**** Exercise data

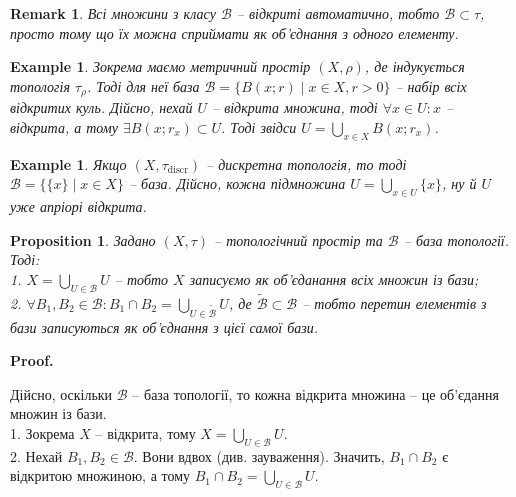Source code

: \documentclass[a4paper, 10pt]{article}
\makeatletter
\theoremstyle{theoremdd}
\newtheorem{example}[theorem]{Example}
\newtheorem{proposition}[theorem]{Proposition}
\newtheorem{remark}[theorem]{Remark}
\renewenvironment{proof}[1][Proof.\\]{\par
\pushQED{\hfill \qed}%
\normalfont \topsep6\p@\@plus6\p@\relax
\trivlist
\item\relax
{\bfseries
#1\@addpunct{.}}\hspace\labelsep\ignorespaces
}{%
\popQED\endtrivlist\@endpefalse
}
\makeatother
\begin{document}
\begin{remark}
Всі множини з класу $\mathcal{B}$ -- відкриті автоматично, тобто $\mathcal{B} \subset \tau$, просто тому що їх можна сприймати як об'єднання з одного елементу.
\end{remark}

\begin{example}
Зокрема маємо метричний простір $(X,\rho)$, де індукується топологія $\tau_\rho$. Тоді для неї база $\mathcal{B} = \{ B(x;r) \mid x \in X, r > 0 \}$ -- набір всіх відкритих куль. Дійсно, нехай $U$ -- відкрита множина, тоді $\forall x \in U: x$ -- відкрита, а тому $\exists B(x;r_x) \subset U$. Тоді звідси $U = \displaystyle\bigcup_{x \in X} B(x;r_x)$. 
\end{example}

\begin{example}
Якщо $(X,\tau_{\text{discr}})$ -- дискретна топологія, то тоді $\mathcal{B} = \{\{x\} \mid x \in X\}$ -- база. Дійсно, кожна підмножина $U = \displaystyle\bigcup_{x \in U} \{x\}$, ну й $U$ уже апріорі відкрита.
\end{example}

\begin{proposition}
Задано $(X,\tau)$ -- топологічний простір та $\mathcal{B}$ -- база топології. Тоді:\\
1. $X = \displaystyle\bigcup_{U \in \mathcal{B}} U$ -- тобто $X$ записуємо як об'єданання всіх множин із бази;\\
2. $\forall B_1,B_2 \in \mathcal{B}: B_1 \cap B_2 = \displaystyle\bigcup_{U \in \mathcal{\tilde{B}}} U$, де $\mathcal{\tilde{B}} \subset \mathcal{B}$ -- тобто перетин елементів з бази записуються як об'єднання з цієї самої бази.
\end{proposition}

\begin{proof}
Дійсно, оскільки $\mathcal{B}$ -- база топології, то кожна відкрита множина -- це об'єдання множин із бази.\\
1. Зокрема $X$ -- відкрита, тому $X = \displaystyle\bigcup_{U \in \mathcal{B}} U$.\\
2. Нехай $B_1,B_2 \in \mathcal{B}$. Вони вдвох (див. зауваження). Значить, $B_1 \cap B_2$ є відкритою множиною, а тому $B_1 \cap B_2 = \displaystyle\bigcup_{U \in \mathcal{B}} U$.
\end{proof}
\end{document}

********

Problem description. Write every line above again exactly, but leave the pictures out.

Exercise result.
Source code

: \documentclass[a4paper, 10pt]{article}
\makeatletter
\theoremstyle{theoremdd}
\newtheorem{example}[theorem]{Example}
\newtheorem{proposition}[theorem]{Proposition}
\newtheorem{remark}[theorem]{Remark}
\renewenvironment{proof}[1][Proof.\\]{\par
\pushQED{\hfill \qed}%
\normalfont \topsep6\p@\@plus6\p@\relax
\trivlist
\item\relax
{\bfseries
#1\@addpunct{.}}\hspace\labelsep\ignorespaces
}{%
\popQED\endtrivlist\@endpefalse
}
\makeatother
\begin{document}
\begin{remark}
Всі множини з класу $\mathcal{B}$ -- відкриті автоматично, тобто $\mathcal{B} \subset \tau$, просто тому що їх можна сприймати як об'єднання з одного елементу.
\end{remark}

\begin{example}
Зокрема маємо метричний простір $(X,\rho)$, де індукується топологія $\tau_\rho$. Тоді для неї база $\mathcal{B} = \{ B(x;r) \mid x \in X, r > 0 \}$ -- набір всіх відкритих куль. Дійсно, нехай $U$ -- відкрита множина, тоді $\forall x \in U: x$ -- відкрита, а тому $\exists B(x;r_x) \subset U$. Тоді звідси $U = \displaystyle\bigcup_{x \in X} B(x;r_x)$. 
\end{example}

\begin{example}
Якщо $(X,\tau_{\text{discr}})$ -- дискретна топологія, то тоді $\mathcal{B} = \{\{x\} \mid x \in X\}$ -- база. Дійсно, кожна підмножина $U = \displaystyle\bigcup_{x \in U} \{x\}$, ну й $U$ уже апріорі відкрита.
\end{example}

\begin{proposition}
Задано $(X,\tau)$ -- топологічний простір та $\mathcal{B}$ -- база топології. Тоді:\\
1. $X = \displaystyle\bigcup_{U \in \mathcal{B}} U$ -- тобто $X$ записуємо як об'єданання всіх множин із бази;\\
2. $\forall B_1,B_2 \in \mathcal{B}: B_1 \cap B_2 = \displaystyle\bigcup_{U \in \mathcal{\tilde{B}}} U$, де $\mathcal{\tilde{B}} \subset \mathcal{B}$ -- тобто перетин елементів з бази записуються як об'єднання з цієї самої бази.
\end{proposition}

\begin{proof}
Дійсно, оскільки $\mathcal{B}$ -- база топології, то кожна відкрита множина -- це об'єдання множин із бази.\\
1. Зокрема $X$ -- відкрита, тому $X = \displaystyle\bigcup_{U \in \mathcal{B}} U$.\\
2. Нехай $B_1,B_2 \in \mathcal{B}$. Вони вдвох (див. зауваження). Значить, $B_1 \cap B_2$ є відкритою множиною, а тому $B_1 \cap B_2 = \displaystyle\bigcup_{U \in \mathcal{B}} U$.
\end{proof}
\end{document}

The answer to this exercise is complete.